Mike Driscoll: Python Code Kata: Fizzbuzz

September 18, 2019, 10:22 am

≫ Next: Audrey Roy Greenfeld: Voronoi Mandalas

≪ Previous: Python Bytes: #148 The ASGI revolution is upon us!

A code kata is a fun way for computer programmers to practice coding. They are also used a lot for learning how to implement Test Driven Development (TDD) when writing code. One of the popular programming katas is called FizzBuzz. This is also a popular interview question for computer programmers.

The concept behind FizzBuzz is as follows:

Write a program that prints the numbers 1-100, each on a new line
For each number that is a multiple of 3, print “Fizz” instead of the number
For each number that is a multiple of 5, print “Buzz” instead of the number
For each number that is a multiple of both 3 and 5, print “FizzBuzz” instead of the number

Now that you know what you need to write, you can get started!

Creating a Workspace

The first step is to create a workspace or project folder on your machine. For example, you could create a katas folder with a fizzbuzz inside of it.

The next step is to install a source control program. One of the most popular is Git, but you could use something else like Mercurial. For the purposes of this tutorial, you will be using Git. You can get it from the Git website.

Now open up a terminal or run cmd.exe if you are a Windows user. Then navigate in the terminal to your fizzbuzz folder. You can use the cd command to do that. Once you are inside the folder, run the following command:

git init

This will initialize the fizzbuzz folder into a Git repository. Any files or folders that you add inside the fizzbuzz folder can now be added to Git and versioned.

The Fizz Test

To keep things simple, you can create your test file inside of the fizzbuzz folder. A lot of people will save their tests in sub-folder called test or tests and tell their test runner to add the top level folder to sys.path so that the tests can import it.

Note: If you need to brush up on how to use Python’s unittest library, then you might find Python 3 Testing: An Intro to unittest helpful.

Go ahead an create a file called test_fizzbuzz.py inside your fizzbuzz folder.

Now enter the following into your Python file:

import fizzbuzz
importunittest 
class TestFizzBuzz(unittest.TestCase):
 
    def test_multiple_of_three(self):
       self.assertEqual(fizzbuzz.process(6), 'Fizz') 
if __name__ == '__main__':
    unittest.main()

Python comes with the unittest library builtin. To use it, all you need to do is import it and subclass unittest.TestCase. Then you can create a series of functions that represent the tests that you want to run.

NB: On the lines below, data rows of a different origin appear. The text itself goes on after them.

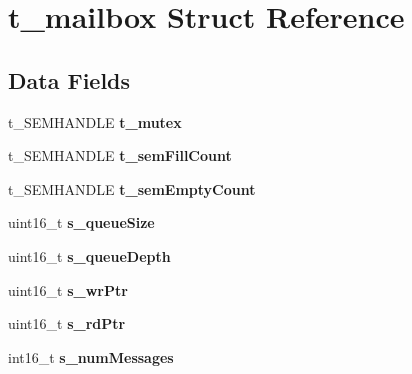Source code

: \hypertarget{structt__mailbox}{\section{t\-\_\-mailbox Struct Reference}
\label{structt__mailbox}
}
\subsection*{Data Fields}
\begin{DoxyCompactItemize}
\item 
\hypertarget{structt__mailbox_ab0543e5662ae0b4ef5014d2c76ab248d}{t\-\_\-\-S\-E\-M\-H\-A\-N\-D\-L\-E {\bfseries t\-\_\-mutex}}\label{structt__mailbox_ab0543e5662ae0b4ef5014d2c76ab248d}

\item 
\hypertarget{structt__mailbox_a50918f278d84dd2c220732bb6187b490}{t\-\_\-\-S\-E\-M\-H\-A\-N\-D\-L\-E {\bfseries t\-\_\-sem\-Fill\-Count}}\label{structt__mailbox_a50918f278d84dd2c220732bb6187b490}

\item 
\hypertarget{structt__mailbox_a881a275e21ae03f39bf8f8191de1d63f}{t\-\_\-\-S\-E\-M\-H\-A\-N\-D\-L\-E {\bfseries t\-\_\-sem\-Empty\-Count}}\label{structt__mailbox_a881a275e21ae03f39bf8f8191de1d63f}

\item 
\hypertarget{structt__mailbox_a5f69c635dea1a6b7fdcc4f4930fb3fe3}{uint16\-\_\-t {\bfseries s\-\_\-queue\-Size}}\label{structt__mailbox_a5f69c635dea1a6b7fdcc4f4930fb3fe3}

\item 
\hypertarget{structt__mailbox_a07e90e2e1a8032b361dcdc6e281a06f3}{uint16\-\_\-t {\bfseries s\-\_\-queue\-Depth}}\label{structt__mailbox_a07e90e2e1a8032b361dcdc6e281a06f3}

\item 
\hypertarget{structt__mailbox_a352e66257dab91687461f5a0566031fd}{uint16\-\_\-t {\bfseries s\-\_\-wr\-Ptr}}\label{structt__mailbox_a352e66257dab91687461f5a0566031fd}

\item 
\hypertarget{structt__mailbox_a8e62490ee4bd998e2bfc18c83cc8c2aa}{uint16\-\_\-t {\bfseries s\-\_\-rd\-Ptr}}\label{structt__mailbox_a8e62490ee4bd998e2bfc18c83cc8c2aa}

\item 
\hypertarget{structt__mailbox_a7887753e7d5e140ec0675436f19e6e19}{int16\-\_\-t {\bfseries s\-\_\-num\-Messages}}\label{structt__mailbox_a7887753e7d5e140ec0675436f19e6e19}


\end{DoxyCompactItemize}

Note that you also import the fizzbuzz module. You haven’t created that module yet, so you will receive a ModuleNotFoundError when you run this test code. You could create this file without even adding any code other than the imports and have a failing test. But for completeness, you go ahead and assert that fizzbuzz.process(6) returns the correct string.

The fix is to create an empty fizzbuzz.py file. This will only fix the ModuleNotFoundError, but it will allow you to run the test and see its output now.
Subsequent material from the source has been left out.